Now, by the time Norman got to writing this one, he was already well aware that his main fandom was BDSM enthusiasts. He was also under siege from feminists. This was, of course, before great Feminist Sex Wars and for a lot of the 2nd-wave feminists of the 1970s, all BDSM was abuse, and to certain of those who belonged to this movement, especially in academia, women who were into it were gender traitors, dupes, or useful idiots of the patriarchy. Needless to say, John Norman, being in academia, and having been best known for a series of novels about a world on the other side of the sun where fem-sub Total Power Exchange BDSM relationships were the norm, this didn't exactly endear him to people, and I am given to understand that there were protests about them by this time.

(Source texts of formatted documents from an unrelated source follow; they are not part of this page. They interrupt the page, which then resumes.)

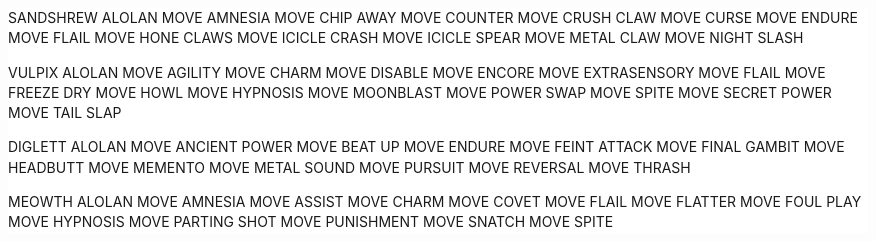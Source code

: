 SANDSHREW ALOLAN
        MOVE AMNESIA
        MOVE CHIP AWAY
        MOVE COUNTER
        MOVE CRUSH CLAW
        MOVE CURSE
        MOVE ENDURE
        MOVE FLAIL
        MOVE HONE CLAWS
        MOVE ICICLE CRASH
        MOVE ICICLE SPEAR
        MOVE METAL CLAW
        MOVE NIGHT SLASH

VULPIX ALOLAN
        MOVE AGILITY
        MOVE CHARM
        MOVE DISABLE
        MOVE ENCORE
        MOVE EXTRASENSORY
        MOVE FLAIL
        MOVE FREEZE DRY
        MOVE HOWL
        MOVE HYPNOSIS
        MOVE MOONBLAST
        MOVE POWER SWAP
        MOVE SPITE
        MOVE SECRET POWER
        MOVE TAIL SLAP

DIGLETT ALOLAN
        MOVE ANCIENT POWER
        MOVE BEAT UP
        MOVE ENDURE
        MOVE FEINT ATTACK
        MOVE FINAL GAMBIT
        MOVE HEADBUTT
        MOVE MEMENTO
        MOVE METAL SOUND
        MOVE PURSUIT
        MOVE REVERSAL
        MOVE THRASH

MEOWTH ALOLAN
        MOVE AMNESIA
        MOVE ASSIST
        MOVE CHARM
        MOVE COVET
        MOVE FLAIL
        MOVE FLATTER
        MOVE FOUL PLAY
        MOVE HYPNOSIS
        MOVE PARTING SHOT
        MOVE PUNISHMENT
        MOVE SNATCH
        MOVE SPITE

So. Fighting Slave of Gor. As a reaction to the reaction his books were getting, he wrote this, with a new protagonist, just to try to answer and/or troll up his critics. Sounds like he might be improving as a writer?


Executive Summary

The spiritual journey of an ordinary college student from out and out mangina to masterful studmuffin hyper-alpha redpill of Gor.

A bit more detail, if you wouldn't mind?

Our protagonist, one Jason Marshall, has a date with a fellow student, Beverley Henderson. She is majoring in women's studies. And on their date, the conversation turns to the proper role of women in society. There is a long dialogue in which it is put to Jason Marshall that there are those who believe that men should be the masters of women, and that this is their biological role in life. But Jason, being a fairly rational person beta whiteknight manboob, dismisses this idea out of hand. While all this is going on, two background events occur. The first of these is that two of Beverley's lecturers are spotted in the corner discussing things. Much stock is made of how mannish they try to present themselves as being and how Beverley is worried about being seen by them in case she's upbraided for letting her gender down and suchlike. This is put in solely, I'm sure, to troll Norman's critics.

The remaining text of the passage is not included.